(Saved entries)
►
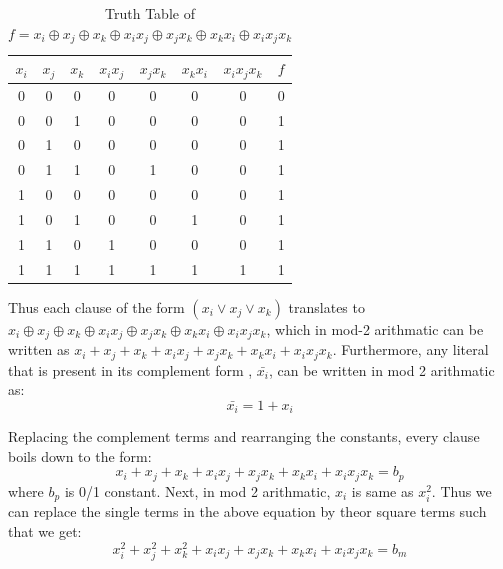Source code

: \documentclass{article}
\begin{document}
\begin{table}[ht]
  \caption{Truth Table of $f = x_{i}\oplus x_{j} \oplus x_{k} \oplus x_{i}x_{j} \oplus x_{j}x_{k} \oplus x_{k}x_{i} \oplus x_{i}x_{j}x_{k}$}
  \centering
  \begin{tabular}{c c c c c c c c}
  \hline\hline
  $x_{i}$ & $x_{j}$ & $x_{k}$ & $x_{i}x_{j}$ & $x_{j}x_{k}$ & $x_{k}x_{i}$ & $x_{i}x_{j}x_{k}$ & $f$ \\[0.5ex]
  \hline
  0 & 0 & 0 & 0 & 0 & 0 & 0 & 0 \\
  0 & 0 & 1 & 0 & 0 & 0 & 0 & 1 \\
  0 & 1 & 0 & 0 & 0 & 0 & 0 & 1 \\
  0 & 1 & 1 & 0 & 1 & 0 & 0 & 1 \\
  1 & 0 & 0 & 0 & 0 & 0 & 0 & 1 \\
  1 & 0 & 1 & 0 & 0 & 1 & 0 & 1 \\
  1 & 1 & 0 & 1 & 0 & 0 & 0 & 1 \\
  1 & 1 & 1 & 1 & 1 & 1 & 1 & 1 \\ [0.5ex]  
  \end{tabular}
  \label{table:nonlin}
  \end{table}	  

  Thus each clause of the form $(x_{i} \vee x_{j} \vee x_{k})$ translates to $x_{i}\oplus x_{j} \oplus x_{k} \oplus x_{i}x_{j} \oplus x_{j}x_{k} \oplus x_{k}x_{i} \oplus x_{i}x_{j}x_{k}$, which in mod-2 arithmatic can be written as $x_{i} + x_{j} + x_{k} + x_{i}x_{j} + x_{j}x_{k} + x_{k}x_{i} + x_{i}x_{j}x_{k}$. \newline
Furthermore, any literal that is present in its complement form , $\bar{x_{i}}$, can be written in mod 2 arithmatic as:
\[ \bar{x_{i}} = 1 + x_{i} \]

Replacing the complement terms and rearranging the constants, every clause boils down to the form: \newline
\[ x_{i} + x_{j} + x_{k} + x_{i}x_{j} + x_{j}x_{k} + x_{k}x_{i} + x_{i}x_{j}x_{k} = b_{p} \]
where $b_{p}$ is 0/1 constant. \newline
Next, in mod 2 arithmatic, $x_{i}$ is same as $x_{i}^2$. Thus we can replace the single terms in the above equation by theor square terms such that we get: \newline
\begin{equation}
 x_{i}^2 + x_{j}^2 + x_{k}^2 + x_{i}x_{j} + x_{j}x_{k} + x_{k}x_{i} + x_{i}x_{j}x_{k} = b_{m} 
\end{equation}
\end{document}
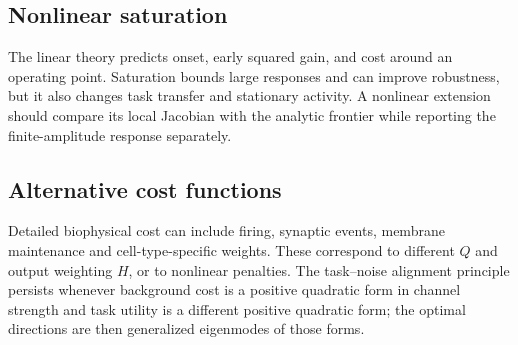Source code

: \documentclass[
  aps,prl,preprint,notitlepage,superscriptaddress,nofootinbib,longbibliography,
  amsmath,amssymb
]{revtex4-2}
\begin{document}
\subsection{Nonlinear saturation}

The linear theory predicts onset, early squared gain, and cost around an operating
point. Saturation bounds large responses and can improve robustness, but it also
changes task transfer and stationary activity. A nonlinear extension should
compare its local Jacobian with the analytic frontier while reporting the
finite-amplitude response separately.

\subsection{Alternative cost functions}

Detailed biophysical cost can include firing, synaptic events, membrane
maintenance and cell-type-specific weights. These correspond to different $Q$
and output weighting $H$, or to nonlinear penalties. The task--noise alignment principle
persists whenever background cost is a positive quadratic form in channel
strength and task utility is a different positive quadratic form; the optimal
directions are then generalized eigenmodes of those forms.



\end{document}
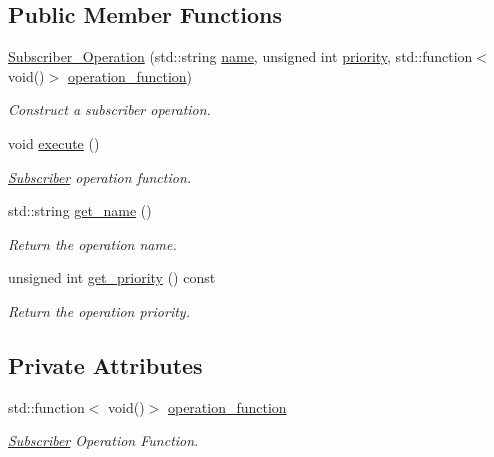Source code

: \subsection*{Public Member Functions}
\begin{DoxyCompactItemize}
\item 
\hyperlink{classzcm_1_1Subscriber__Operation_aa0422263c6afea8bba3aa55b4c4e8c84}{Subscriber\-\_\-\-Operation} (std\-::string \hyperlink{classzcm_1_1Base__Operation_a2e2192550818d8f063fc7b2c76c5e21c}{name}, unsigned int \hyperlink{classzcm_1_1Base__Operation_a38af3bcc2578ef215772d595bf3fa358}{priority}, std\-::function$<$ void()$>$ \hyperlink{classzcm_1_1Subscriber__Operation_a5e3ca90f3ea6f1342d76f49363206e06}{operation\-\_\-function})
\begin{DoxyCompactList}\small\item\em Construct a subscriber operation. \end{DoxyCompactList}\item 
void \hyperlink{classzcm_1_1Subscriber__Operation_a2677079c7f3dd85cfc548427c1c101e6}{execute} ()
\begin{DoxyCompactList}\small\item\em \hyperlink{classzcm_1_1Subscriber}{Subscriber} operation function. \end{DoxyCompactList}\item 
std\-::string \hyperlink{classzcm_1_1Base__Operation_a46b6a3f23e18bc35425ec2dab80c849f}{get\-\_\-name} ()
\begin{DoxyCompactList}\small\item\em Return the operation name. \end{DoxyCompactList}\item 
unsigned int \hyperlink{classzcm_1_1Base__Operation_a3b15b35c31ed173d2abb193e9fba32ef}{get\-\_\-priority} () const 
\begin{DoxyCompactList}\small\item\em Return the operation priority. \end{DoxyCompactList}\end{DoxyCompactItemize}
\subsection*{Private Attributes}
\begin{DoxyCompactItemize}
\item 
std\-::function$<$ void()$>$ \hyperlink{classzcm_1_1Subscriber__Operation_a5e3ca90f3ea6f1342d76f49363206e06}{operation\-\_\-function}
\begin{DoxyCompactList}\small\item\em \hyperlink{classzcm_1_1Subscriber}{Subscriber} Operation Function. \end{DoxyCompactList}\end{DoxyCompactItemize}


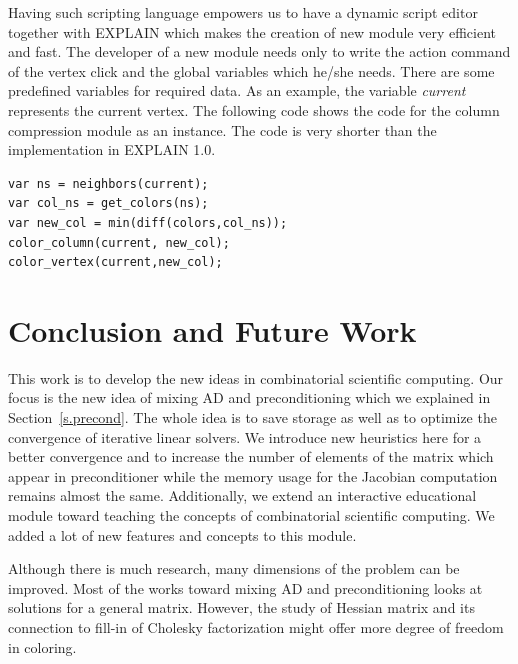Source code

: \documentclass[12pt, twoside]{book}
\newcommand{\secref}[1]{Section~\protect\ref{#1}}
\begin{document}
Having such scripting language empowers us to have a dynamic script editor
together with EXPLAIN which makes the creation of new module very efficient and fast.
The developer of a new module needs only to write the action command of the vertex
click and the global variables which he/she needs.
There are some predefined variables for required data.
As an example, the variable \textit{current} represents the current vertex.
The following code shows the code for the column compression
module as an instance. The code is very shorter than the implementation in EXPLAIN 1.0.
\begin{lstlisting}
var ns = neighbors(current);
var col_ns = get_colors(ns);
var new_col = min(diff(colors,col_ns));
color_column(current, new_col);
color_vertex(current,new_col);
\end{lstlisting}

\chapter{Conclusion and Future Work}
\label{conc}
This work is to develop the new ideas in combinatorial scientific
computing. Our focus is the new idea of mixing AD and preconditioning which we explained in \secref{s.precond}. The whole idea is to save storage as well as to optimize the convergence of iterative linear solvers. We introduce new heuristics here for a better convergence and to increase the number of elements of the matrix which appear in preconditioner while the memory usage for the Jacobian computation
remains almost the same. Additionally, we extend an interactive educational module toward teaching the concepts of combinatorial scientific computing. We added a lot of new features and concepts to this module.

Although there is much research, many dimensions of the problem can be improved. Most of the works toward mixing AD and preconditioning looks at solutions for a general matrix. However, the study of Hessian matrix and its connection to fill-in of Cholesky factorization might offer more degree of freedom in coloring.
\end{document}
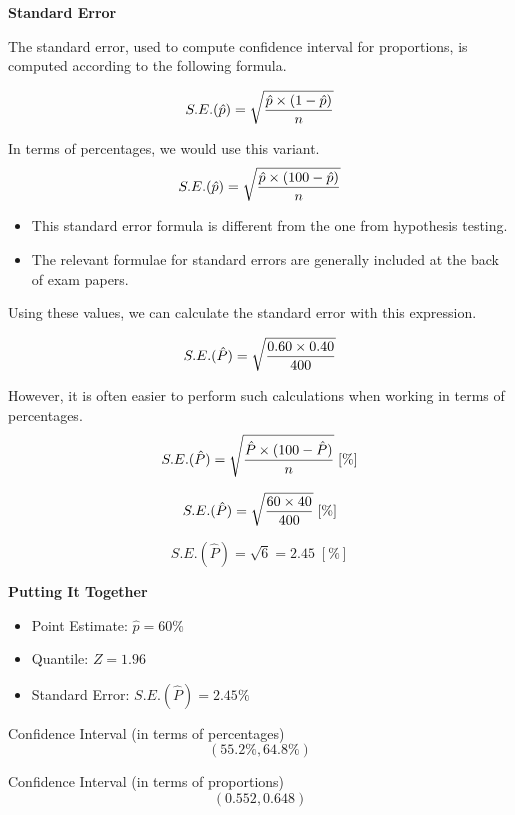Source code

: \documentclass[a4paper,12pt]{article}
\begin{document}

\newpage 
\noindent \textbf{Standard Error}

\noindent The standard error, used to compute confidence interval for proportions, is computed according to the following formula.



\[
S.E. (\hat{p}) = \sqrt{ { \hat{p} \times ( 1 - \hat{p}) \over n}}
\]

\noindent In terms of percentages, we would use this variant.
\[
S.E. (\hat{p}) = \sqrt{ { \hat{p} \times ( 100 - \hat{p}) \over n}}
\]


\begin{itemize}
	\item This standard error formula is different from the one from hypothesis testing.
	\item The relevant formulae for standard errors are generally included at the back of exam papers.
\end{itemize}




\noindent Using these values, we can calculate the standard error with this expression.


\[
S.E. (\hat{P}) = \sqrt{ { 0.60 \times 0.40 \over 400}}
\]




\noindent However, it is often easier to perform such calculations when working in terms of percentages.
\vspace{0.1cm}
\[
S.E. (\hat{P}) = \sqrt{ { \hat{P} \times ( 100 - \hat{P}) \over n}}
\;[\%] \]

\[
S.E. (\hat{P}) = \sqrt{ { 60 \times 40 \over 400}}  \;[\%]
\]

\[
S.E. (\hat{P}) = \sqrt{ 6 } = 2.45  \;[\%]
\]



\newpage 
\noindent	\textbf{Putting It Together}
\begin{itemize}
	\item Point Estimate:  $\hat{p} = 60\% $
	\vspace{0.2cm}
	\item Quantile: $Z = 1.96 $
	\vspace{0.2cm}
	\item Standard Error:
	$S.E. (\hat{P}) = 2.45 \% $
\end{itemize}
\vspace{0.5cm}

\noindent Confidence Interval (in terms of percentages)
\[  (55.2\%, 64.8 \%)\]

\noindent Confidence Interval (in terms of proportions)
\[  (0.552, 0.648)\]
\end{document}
◄
About this exercise - Run a filter over the data above and keep each line that contains the word "preconditioning".

Solution to the exercise -
computing. Our focus is the new idea of mixing AD and preconditioning which we explained in \secref{s.precond}. The whole idea is to save storage as well as to optimize the convergence of iterative linear solvers. We introduce new heuristics here for a better convergence and to increase the number of elements of the matrix which appear in preconditioner while the memory usage for the Jacobian computation
Although there is much research, many dimensions of the problem can be improved. Most of the works toward mixing AD and preconditioning looks at solutions for a general matrix. However, the study of Hessian matrix and its connection to fill-in of Cholesky factorization might offer more degree of freedom in coloring.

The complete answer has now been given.